* **WHAT YOU NEED TO DO**
Copy every line below that has the word "using" in it.

* **DATA FOR THE TASK**

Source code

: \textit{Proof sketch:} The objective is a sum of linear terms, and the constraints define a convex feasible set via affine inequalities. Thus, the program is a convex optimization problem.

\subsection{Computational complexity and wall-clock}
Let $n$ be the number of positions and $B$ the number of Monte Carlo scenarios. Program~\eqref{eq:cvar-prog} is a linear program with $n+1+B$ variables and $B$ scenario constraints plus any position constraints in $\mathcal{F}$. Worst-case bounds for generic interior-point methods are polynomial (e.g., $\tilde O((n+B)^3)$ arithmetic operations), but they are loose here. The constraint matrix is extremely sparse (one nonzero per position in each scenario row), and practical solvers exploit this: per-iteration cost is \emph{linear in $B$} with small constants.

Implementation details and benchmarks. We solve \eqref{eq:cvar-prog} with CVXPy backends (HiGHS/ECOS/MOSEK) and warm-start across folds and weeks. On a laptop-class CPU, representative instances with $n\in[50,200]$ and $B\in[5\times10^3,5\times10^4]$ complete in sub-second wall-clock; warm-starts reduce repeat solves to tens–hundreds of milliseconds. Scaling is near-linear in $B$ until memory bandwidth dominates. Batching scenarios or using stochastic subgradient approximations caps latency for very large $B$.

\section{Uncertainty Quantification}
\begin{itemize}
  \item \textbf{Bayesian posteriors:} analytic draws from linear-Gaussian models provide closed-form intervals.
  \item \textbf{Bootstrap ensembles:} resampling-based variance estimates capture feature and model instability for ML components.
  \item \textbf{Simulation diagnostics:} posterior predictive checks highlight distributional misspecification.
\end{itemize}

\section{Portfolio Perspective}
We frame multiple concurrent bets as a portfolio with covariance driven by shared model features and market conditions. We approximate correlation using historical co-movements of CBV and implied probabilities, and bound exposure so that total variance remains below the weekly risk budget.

* **COMPLETED TASK**
Implementation details and benchmarks. We solve \eqref{eq:cvar-prog} with CVXPy backends (HiGHS/ECOS/MOSEK) and warm-start across folds and weeks. On a laptop-class CPU, representative instances with $n\in[50,200]$ and $B\in[5\times10^3,5\times10^4]$ complete in sub-second wall-clock; warm-starts reduce repeat solves to tens–hundreds of milliseconds. Scaling is near-linear in $B$ until memory bandwidth dominates. Batching scenarios or using stochastic subgradient approximations caps latency for very large $B$.
We frame multiple concurrent bets as a portfolio with covariance driven by shared model features and market conditions. We approximate correlation using historical co-movements of CBV and implied probabilities, and bound exposure so that total variance remains below the weekly risk budget.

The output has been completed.